We need to talk – how school debate clubs are driving pupil performance

Since Tusome Africa introduced debate clubs in each of the ten schools it works with, pupil engagement has increased. With discussion topics ranging from urbanisation to environmental issues, the weekly debate clubs have given children the chance to imagine their futures beyond school, opening them up to new perspectives and possibilities. 

Meet some of Tusome Africa’s outstanding orators: 

The future attorney at law 
I want to be a lawyer when I grow up and a lawyer must know how to express himself well without fear and in good English. When I am debating, I imagine I am a lawyer. I am happy I get to practice what I will use in the future.” 
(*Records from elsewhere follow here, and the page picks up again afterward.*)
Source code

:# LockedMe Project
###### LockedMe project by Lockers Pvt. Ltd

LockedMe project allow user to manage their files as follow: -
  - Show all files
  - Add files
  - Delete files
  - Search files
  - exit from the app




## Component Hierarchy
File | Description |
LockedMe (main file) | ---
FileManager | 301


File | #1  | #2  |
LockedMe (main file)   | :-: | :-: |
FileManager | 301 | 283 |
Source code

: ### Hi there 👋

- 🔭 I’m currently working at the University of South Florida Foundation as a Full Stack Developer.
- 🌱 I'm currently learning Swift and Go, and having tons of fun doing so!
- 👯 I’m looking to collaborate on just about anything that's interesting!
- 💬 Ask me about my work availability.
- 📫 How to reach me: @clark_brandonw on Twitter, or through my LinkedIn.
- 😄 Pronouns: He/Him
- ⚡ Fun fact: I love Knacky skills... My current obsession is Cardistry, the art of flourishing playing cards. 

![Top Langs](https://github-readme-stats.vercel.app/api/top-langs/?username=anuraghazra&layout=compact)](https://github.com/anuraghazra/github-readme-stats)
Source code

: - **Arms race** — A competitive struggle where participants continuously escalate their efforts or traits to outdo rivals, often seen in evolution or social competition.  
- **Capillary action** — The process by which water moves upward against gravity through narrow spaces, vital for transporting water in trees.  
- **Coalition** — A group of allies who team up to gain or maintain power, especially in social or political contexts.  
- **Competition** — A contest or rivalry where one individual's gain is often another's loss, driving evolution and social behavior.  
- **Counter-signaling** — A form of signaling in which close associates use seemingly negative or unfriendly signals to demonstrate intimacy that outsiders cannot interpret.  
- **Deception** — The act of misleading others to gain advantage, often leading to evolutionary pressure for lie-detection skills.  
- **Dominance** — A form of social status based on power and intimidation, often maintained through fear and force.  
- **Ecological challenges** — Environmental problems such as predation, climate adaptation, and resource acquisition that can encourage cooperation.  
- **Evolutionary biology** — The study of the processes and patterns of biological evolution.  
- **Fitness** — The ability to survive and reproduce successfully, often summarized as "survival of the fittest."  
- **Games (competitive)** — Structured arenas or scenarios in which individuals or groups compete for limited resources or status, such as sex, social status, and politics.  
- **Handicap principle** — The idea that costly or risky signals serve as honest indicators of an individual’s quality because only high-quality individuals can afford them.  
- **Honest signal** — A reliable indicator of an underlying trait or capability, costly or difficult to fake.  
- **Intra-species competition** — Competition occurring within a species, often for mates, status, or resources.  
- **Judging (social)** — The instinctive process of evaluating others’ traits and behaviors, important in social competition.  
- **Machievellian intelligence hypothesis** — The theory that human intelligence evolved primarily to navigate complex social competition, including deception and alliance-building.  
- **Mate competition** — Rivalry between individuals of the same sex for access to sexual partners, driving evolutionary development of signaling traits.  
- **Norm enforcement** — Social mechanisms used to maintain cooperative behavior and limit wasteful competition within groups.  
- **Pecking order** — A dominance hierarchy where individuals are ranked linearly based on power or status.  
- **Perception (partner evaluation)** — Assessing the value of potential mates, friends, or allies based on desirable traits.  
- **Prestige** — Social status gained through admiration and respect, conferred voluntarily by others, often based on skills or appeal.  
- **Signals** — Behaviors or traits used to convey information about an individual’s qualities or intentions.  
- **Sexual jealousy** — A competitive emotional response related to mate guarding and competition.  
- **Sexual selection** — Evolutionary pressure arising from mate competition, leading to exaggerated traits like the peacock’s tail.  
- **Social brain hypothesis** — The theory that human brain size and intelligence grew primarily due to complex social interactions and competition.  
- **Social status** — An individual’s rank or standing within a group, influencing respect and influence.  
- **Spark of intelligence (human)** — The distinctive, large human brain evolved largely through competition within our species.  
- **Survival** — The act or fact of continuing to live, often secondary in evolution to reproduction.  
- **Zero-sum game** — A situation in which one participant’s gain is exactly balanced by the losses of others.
Latif is a Primary Six (P6) pupil at Canon Ibula Primary School. He has actively taken part in every debate session that has been held in his class. In December 2018, he was chosen to represent his school in an interschool debate organised by Tusome Africa. 

Shy pupil to presenter 
Tibasoboke Jonah, a P6 pupil at Kakongoka Primary School, was a shy but bright boy before he became active in the debate clubs. Through his participation in the clubs, he has grown in confidence and his command of English has improved. He enjoyed presenting to a large audience when he spoke to parents during the school’s end of year speech day.  

Confidence in motion 
Nalumansi Jesca is a P7 pupil at Bishop Willis Demonstration Primary School. She is visually impaired and was very withdrawn and rarely spoke in class or participated in any activities. During a recent debate she quietly followed the proceedings as usual, but to everyone’s surprise she put her hand up and said she had something to add to the debate motion. She went on to contribute to the motion and, at the end of the debate session, volunteered to give the closing remarks. She thanked Tusome for the work they are doing in schools, and said she felt loved and appreciated, and that is why she was able to speak that day.